* TASK STATEMENT:
Going through the entries below, tally the lines that hold the word "Networks" and state the result alone.
::: EXERCISE DATA :::
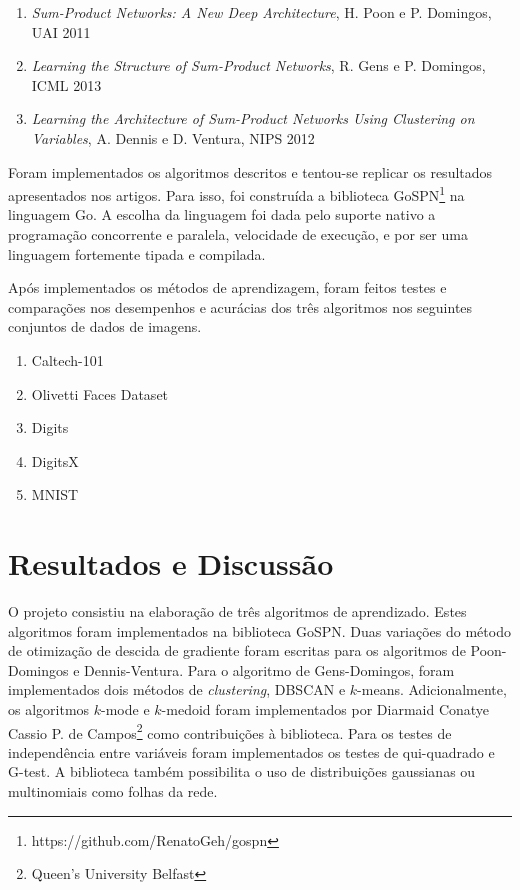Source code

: \documentclass[12pt]{article}
\theoremstyle{plain}
\numberwithin{equation}{section}
\begin{document}
\begin{enumerate}
  \item \textit{Sum-Product Networks: A New Deep Architecture}, H. Poon e P. Domingos, UAI
    2011~\cite{poon-domingos}
  \item \textit{Learning the Structure of Sum-Product Networks}, R. Gens e P. Domingos, ICML
    2013~\cite{gens-domingos}
  \item \textit{Learning the Architecture of Sum-Product Networks Using Clustering on Variables},
    A. Dennis e D. Ventura, NIPS 2012~\cite{clustering}
\end{enumerate}

Foram implementados os algoritmos descritos e tentou-se replicar os resultados apresentados nos
artigos. Para isso, foi construída a biblioteca GoSPN\footnote{https://github.com/RenatoGeh/gospn}
na linguagem Go. A escolha da linguagem foi dada pelo suporte nativo a programação concorrente e
paralela, velocidade de execução, e por ser uma linguagem fortemente tipada e compilada.

Após implementados os métodos de aprendizagem, foram feitos testes e comparações nos desempenhos e
acurácias dos três algoritmos nos seguintes conjuntos de dados de imagens.

\begin{enumerate}[label=\,(\alph*)]
  \item Caltech-101~\cite{caltech101}
  \item Olivetti Faces Dataset~\cite{olivetti}
  \item Digits~\cite{digits}
  \item DigitsX~\cite{digitsx}
  \item MNIST~\cite{mnist}
\end{enumerate}

\section{Resultados e Discussão}

O projeto consistiu na elaboração de três algoritmos de aprendizado. Estes algoritmos foram
implementados na biblioteca GoSPN\footnotemark[1]. Duas variações do método de otimização de
descida de gradiente foram escritas para os algoritmos de Poon-Domingos e Dennis-Ventura. Para o
algoritmo de Gens-Domingos, foram implementados dois métodos de \textit{clustering}, DBSCAN e
$k$-means. Adicionalmente, os algoritmos $k$-mode e $k$-medoid foram implementados por Diarmaid
Conaty\footnotemark[2] e Cassio P. de Campos\footnote{Queen's University Belfast} como
contribuições à biblioteca. Para os testes de independência entre variáveis foram implementados os
testes de qui-quadrado e G-test. A biblioteca também possibilita o uso de distribuições gaussianas
ou multinomiais como folhas da rede.
\end{document}
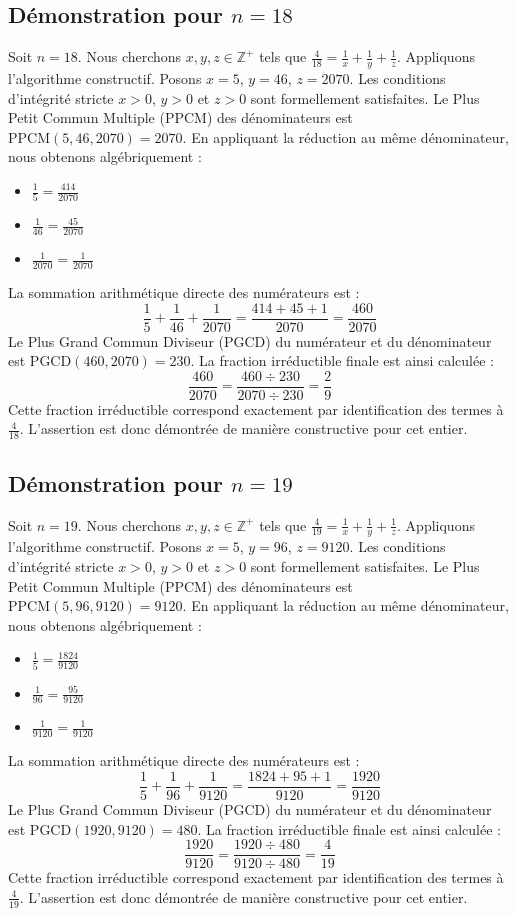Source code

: \documentclass[11pt,a4paper]{article}
\begin{document}
\subsection{Démonstration pour $n = 18$}
Soit $n = 18$. Nous cherchons $x, y, z \in \mathbb{Z}^{+}$ tels que $\frac{4}{18} = \frac{1}{x} + \frac{1}{y} + \frac{1}{z}$.
Appliquons l'algorithme constructif. Posons $x = 5$, $y = 46$, $z = 2070$.
Les conditions d'intégrité stricte $x > 0$, $y > 0$ et $z > 0$ sont formellement satisfaites.
Le Plus Petit Commun Multiple (PPCM) des dénominateurs est $\text{PPCM}(5, 46, 2070) = 2070$.
En appliquant la réduction au même dénominateur, nous obtenons algébriquement :
\begin{itemize}
    \item $\frac{1}{5} = \frac{414}{2070}$
    \item $\frac{1}{46} = \frac{45}{2070}$
    \item $\frac{1}{2070} = \frac{1}{2070}$
\end{itemize}
La sommation arithmétique directe des numérateurs est :
$$ \frac{1}{5} + \frac{1}{46} + \frac{1}{2070} = \frac{414 + 45 + 1}{2070} = \frac{460}{2070} $$
Le Plus Grand Commun Diviseur (PGCD) du numérateur et du dénominateur est $\text{PGCD}(460, 2070) = 230$.
La fraction irréductible finale est ainsi calculée :
$$ \frac{460}{2070} = \frac{460 \div 230}{2070 \div 230} = \frac{2}{9} $$
Cette fraction irréductible correspond exactement par identification des termes à $\frac{4}{18}$. L'assertion est donc démontrée de manière constructive pour cet entier.

\subsection{Démonstration pour $n = 19$}
Soit $n = 19$. Nous cherchons $x, y, z \in \mathbb{Z}^{+}$ tels que $\frac{4}{19} = \frac{1}{x} + \frac{1}{y} + \frac{1}{z}$.
Appliquons l'algorithme constructif. Posons $x = 5$, $y = 96$, $z = 9120$.
Les conditions d'intégrité stricte $x > 0$, $y > 0$ et $z > 0$ sont formellement satisfaites.
Le Plus Petit Commun Multiple (PPCM) des dénominateurs est $\text{PPCM}(5, 96, 9120) = 9120$.
En appliquant la réduction au même dénominateur, nous obtenons algébriquement :
\begin{itemize}
    \item $\frac{1}{5} = \frac{1824}{9120}$
    \item $\frac{1}{96} = \frac{95}{9120}$
    \item $\frac{1}{9120} = \frac{1}{9120}$
\end{itemize}
La sommation arithmétique directe des numérateurs est :
$$ \frac{1}{5} + \frac{1}{96} + \frac{1}{9120} = \frac{1824 + 95 + 1}{9120} = \frac{1920}{9120} $$
Le Plus Grand Commun Diviseur (PGCD) du numérateur et du dénominateur est $\text{PGCD}(1920, 9120) = 480$.
La fraction irréductible finale est ainsi calculée :
$$ \frac{1920}{9120} = \frac{1920 \div 480}{9120 \div 480} = \frac{4}{19} $$
Cette fraction irréductible correspond exactement par identification des termes à $\frac{4}{19}$. L'assertion est donc démontrée de manière constructive pour cet entier.
\end{document}

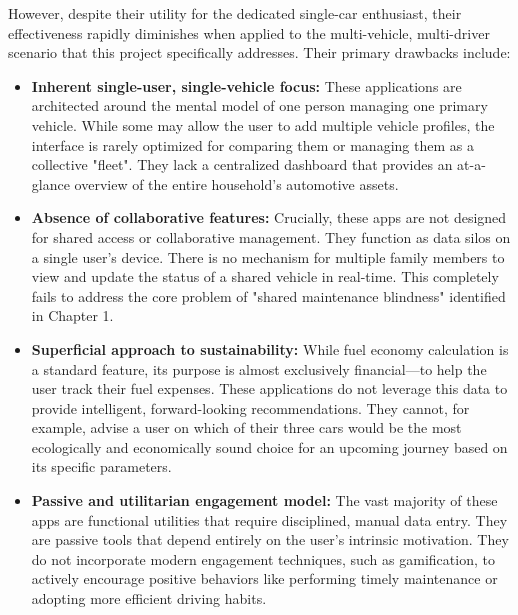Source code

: \textgap

However, despite their utility for the dedicated single-car enthusiast, their effectiveness rapidly diminishes when applied to the multi-vehicle, multi-driver scenario that this project specifically addresses. Their primary drawbacks include:

\begin{itemize}
    \item \textbf{Inherent single-user, single-vehicle focus:} These applications are architected around the mental model of one person managing one primary vehicle. While some may allow the user to add multiple vehicle profiles, the interface is rarely optimized for comparing them or managing them as a collective "fleet". They lack a centralized dashboard that provides an at-a-glance overview of the entire household's automotive assets.
    
    \textgap
    
    \item \textbf{Absence of collaborative features:} Crucially, these apps are not designed for shared access or collaborative management. They function as data silos on a single user's device. There is no mechanism for multiple family members to view and update the status of a shared vehicle in real-time. This completely fails to address the core problem of "shared maintenance blindness" identified in Chapter 1.
    
    \textgap
    
    \item \textbf{Superficial approach to sustainability:} While fuel economy calculation is a standard feature, its purpose is almost exclusively financial—to help the user track their fuel expenses. These applications do not leverage this data to provide intelligent, forward-looking recommendations. They cannot, for example, advise a user on which of their three cars would be the most ecologically and economically sound choice for an upcoming journey based on its specific parameters.
    
    \textgap
    
    \item \textbf{Passive and utilitarian engagement model:} The vast majority of these apps are functional utilities that require disciplined, manual data entry. They are passive tools that depend entirely on the user's intrinsic motivation. They do not incorporate modern engagement techniques, such as gamification, to actively encourage positive behaviors like performing timely maintenance or adopting more efficient driving habits.
\end{itemize}

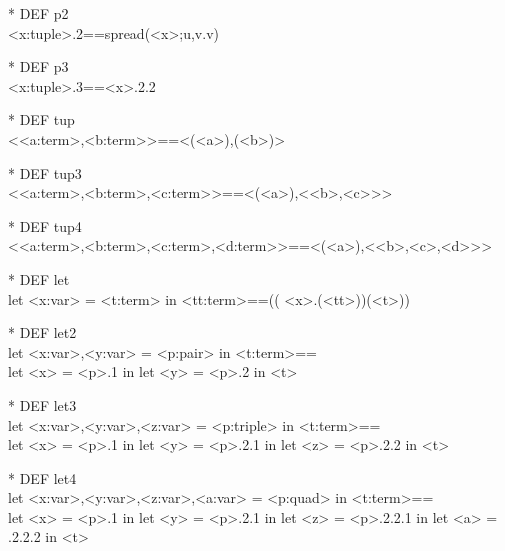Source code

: \begin{prl*}
\>* DEF p2\\
\>  <x:tuple>.2==spread(<x>;u,v.v)
\end{prl*}

\begin{prl*}
\>* DEF p3\\
\>  <x:tuple>.3==<x>.2.2
\end{prl*}

\begin{prl*}
\>* DEF tup\\
\>  \mbackslash{}<<a:term>,<b:term>\mbackslash{}>==<(<a>),(<b>)>
\end{prl*}

\begin{prl*}
\>* DEF tup3\\
\>  \mbackslash{}<<a:term>,<b:term>,<c:term>\mbackslash{}>==<(<a>),<<b>,<c>>>
\end{prl*}

\begin{prl*}
\>* DEF tup4\\
\>  \mbackslash{}<<a:term>,<b:term>,<c:term>,<d:term>\mbackslash{}>==<(<a>),<<b>,<c>,<d>>>
\end{prl*}

\begin{prl*}
\>* DEF let\\
\>  let <x:var> = <t:term> in <tt:term>==((\mbackslash{} <x>.(<tt>))(<t>))
\end{prl*}

\begin{prl*}
\>* DEF let2\\
\>  let <x:var>,<y:var> = <p:pair> in <t:term>==\\
\>  let <x> = <p>.1 in let <y> = <p>.2 in <t>
\end{prl*}

\begin{prl*}
\>* DEF let3\\
\>  let <x:var>,<y:var>,<z:var> = <p:triple> in <t:term>==\\
\>  let <x> = <p>.1 in let <y> = <p>.2.1 in let <z> = <p>.2.2 in <t>
\end{prl*}

\begin{prl*}
\>* DEF let4\\
\>  let <x:var>,<y:var>,<z:var>,<a:var> = <p:quad> in <t:term>==\\
\>  let <x> = <p>.1 in let <y> = <p>.2.1 in let <z> = <p>.2.2.1 in let <a> = .2.2.2 in <t>
\end{prl*}

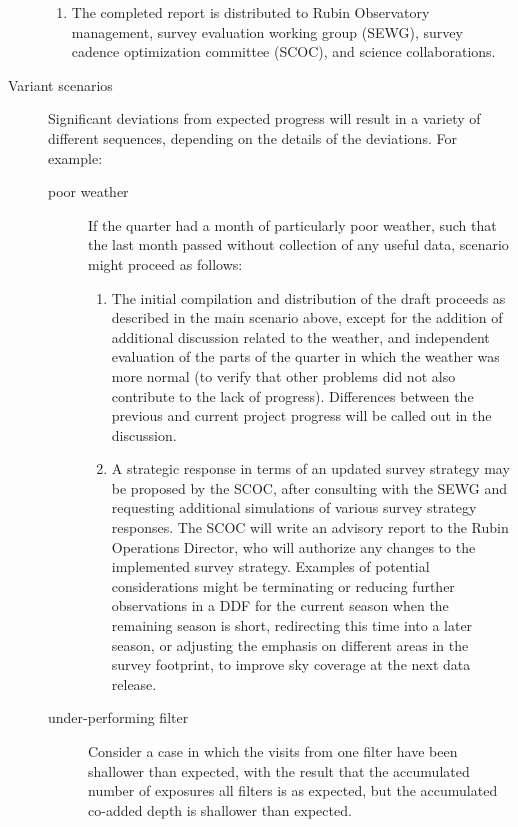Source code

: \begin{description}
\begin{enumerate}
\item The completed report is distributed to Rubin Observatory management, survey evaluation working group (SEWG), survey cadence optimization committee (SCOC), and science collaborations.
\end{enumerate}
\item[{Variant scenarios}] Significant deviations from expected progress will result in a variety of different sequences, depending on the details of the deviations. For example:
\begin{description}
\item[{poor weather}] If the quarter had a month of particularly poor weather, such that the last month passed without collection of any useful data, scenario might proceed as follows:
\begin{enumerate}
\item The initial compilation and distribution of the draft proceeds as described in the main scenario above, except for the addition of additional discussion related to the weather, and independent evaluation of the parts of the quarter in which the weather was more normal (to verify that other problems did not also contribute to the lack of progress). Differences between the previous and current project progress will be called out in the discussion.
\item A strategic response in terms of an updated survey strategy may be proposed by the SCOC, after consulting with the SEWG and requesting additional simulations of various survey strategy responses. The SCOC will write an advisory report to the Rubin Operations Director, who will authorize any changes to the implemented survey strategy.  Examples of potential considerations might be terminating or reducing further observations in a DDF for the current season when the remaining season is short, redirecting this time into a later season, or adjusting the emphasis on different areas in the survey footprint, to improve sky coverage at the next data release. 
\end{enumerate}
\item[{under-performing filter}] Consider a case in which the visits from one filter have been shallower than expected, with the result that the accumulated number of exposures all filters is as expected, but the accumulated co-added depth is shallower than expected.
\begin{enumerate}

\end{enumerate}
\end{description}
\end{description}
:::
* YOUR SOLUTION:
3